Il faut à présent se concentrer sur les articles 2 à 5 car c’est la partie la plus technique et la plus sensible au plan politique, a argué le représentant du Liechtenstein, en jugeant les délégations « tout près du but ». Les articles en question portent sur les déclarations, les garanties, l’élimination totale des armes nucléaires et les mesures additionnelles. L’article 4 sur l’élimination des armes nucléaires est celui qui a subi le plus de modifications. Il offre désormais l’option à un État nucléaire d’adhérer au traité, avant de procéder à l’élimination de ses armes et de s’engager dans un processus crédible avec d’autres États parties à cette fin. Le libellé de cet article est volontairement « flexible » et tient compte de la nature des différents programmes nucléaires et du fait qu’il n’est pas possible, à l’heure actuelle, de désigner une autorité internationale compétente vérifier leur démantèlement.

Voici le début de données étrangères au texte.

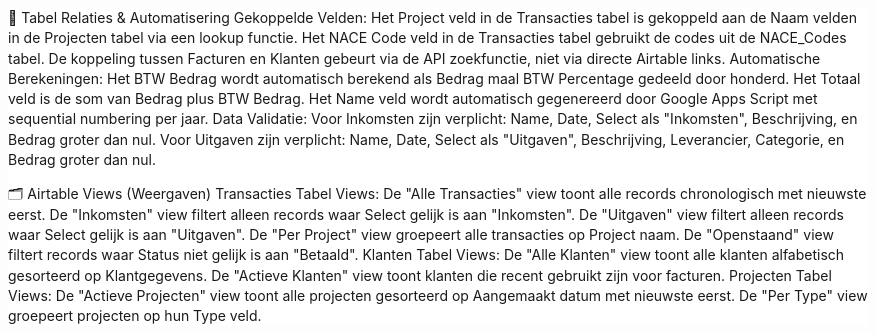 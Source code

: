 🔗 Tabel Relaties & Automatisering
Gekoppelde Velden:
Het Project veld in de Transacties tabel is gekoppeld aan de Naam velden in de Projecten tabel via een lookup functie. Het NACE Code veld in de Transacties tabel gebruikt de codes uit de NACE_Codes tabel. De koppeling tussen Facturen en Klanten gebeurt via de API zoekfunctie, niet via directe Airtable links.
Automatische Berekeningen:
Het BTW Bedrag wordt automatisch berekend als Bedrag maal BTW Percentage gedeeld door honderd. Het Totaal veld is de som van Bedrag plus BTW Bedrag. Het Name veld wordt automatisch gegenereerd door Google Apps Script met sequential numbering per jaar.
Data Validatie:
Voor Inkomsten zijn verplicht: Name, Date, Select als "Inkomsten", Beschrijving, en Bedrag groter dan nul. Voor Uitgaven zijn verplicht: Name, Date, Select als "Uitgaven", Beschrijving, Leverancier, Categorie, en Bedrag groter dan nul.

🗂️ Airtable Views (Weergaven)
Transacties Tabel Views:
De "Alle Transacties" view toont alle records chronologisch met nieuwste eerst. De "Inkomsten" view filtert alleen records waar Select gelijk is aan "Inkomsten". De "Uitgaven" view filtert alleen records waar Select gelijk is aan "Uitgaven". De "Per Project" view groepeert alle transacties op Project naam. De "Openstaand" view filtert records waar Status niet gelijk is aan "Betaald".
Klanten Tabel Views:
De "Alle Klanten" view toont alle klanten alfabetisch gesorteerd op Klantgegevens. De "Actieve Klanten" view toont klanten die recent gebruikt zijn voor facturen.
Projecten Tabel Views:
De "Actieve Projecten" view toont alle projecten gesorteerd op Aangemaakt datum met nieuwste eerst. De "Per Type" view groepeert projecten op hun Type veld.
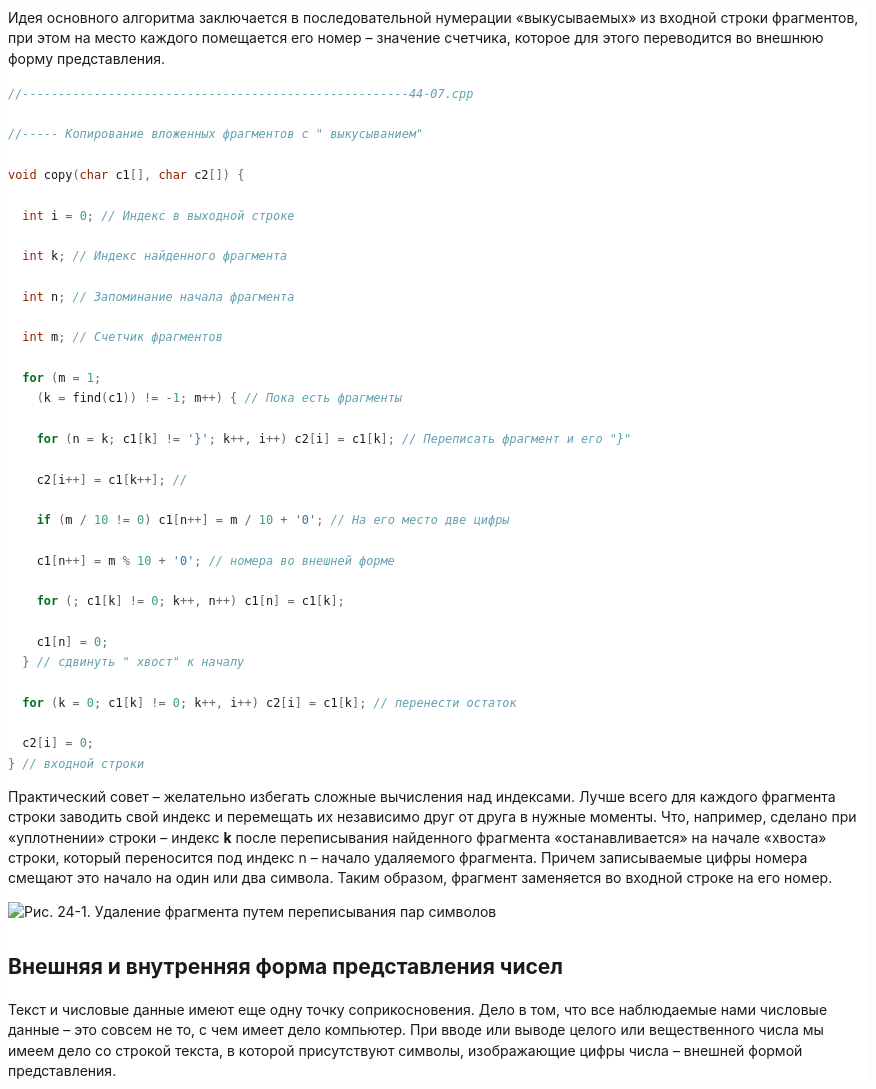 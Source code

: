 Идея основного алгоритма заключается в последовательной нумерации «выкусываемых» из входной строки фрагментов, при этом на место каждого помещается его номер – значение счетчика, которое для этого переводится  во внешнюю форму представления.

```c
//------------------------------------------------------44-07.cpp

//----- Копирование вложенных фрагментов с " выкусыванием"

void copy(char c1[], char c2[]) {

  int i = 0; // Индекс в выходной строке

  int k; // Индекс найденного фрагмента

  int n; // Запоминание начала фрагмента

  int m; // Счетчик фрагментов

  for (m = 1;
    (k = find(c1)) != -1; m++) { // Пока есть фрагменты

    for (n = k; c1[k] != '}'; k++, i++) c2[i] = c1[k]; // Переписать фрагмент и его "}"

    c2[i++] = c1[k++]; //

    if (m / 10 != 0) c1[n++] = m / 10 + '0'; // На его место две цифры

    c1[n++] = m % 10 + '0'; // номера во внешней форме

    for (; c1[k] != 0; k++, n++) c1[n] = c1[k];

    c1[n] = 0;
  } // сдвинуть " хвост" к началу

  for (k = 0; c1[k] != 0; k++, i++) c2[i] = c1[k]; // перенести остаток

  c2[i] = 0;
} // входной строки
```
 

Практический совет – желательно избегать сложные вычисления над индексами. Лучше всего для каждого фрагмента строки заводить свой индекс и перемещать их независимо друг от друга в нужные моменты. Что, например, сделано при «уплотнении» строки – индекс **k** после переписывания найденного фрагмента «останавливается» на начале «хвоста» строки, который переносится под индекс n – начало удаляемого фрагмента. Причем записываемые цифры номера смещают это начало на один или два символа. Таким образом, фрагмент заменяется во входной строке на его номер.

![Рис. 24-1. Удаление фрагмента путем переписывания пар символов]()

## Внешняя и внутренняя форма представления чисел
Текст и числовые данные имеют еще одну точку соприкосновения. Дело в том, что все наблюдаемые нами числовые данные – это совсем не то, с чем имеет дело компьютер. При вводе или выводе целого или вещественного числа мы имеем дело со строкой текста, в которой присутствуют символы, изображающие цифры числа – внешней формой представления.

L’article reconnaît le rôle de l’Agence internationale de l’énergie atomique (AIEA) dans la vérification du matériel nucléaire à utilisation pacifique. Des États comme l’Iran ont relevé que les aspects liés à la vérification sont « insuffisamment décrits » et s’agissant de l’article 3 relatif aux garanties, certains ont regretté que les États ne soient pas appelés à négocier des accords avec l’AIEA.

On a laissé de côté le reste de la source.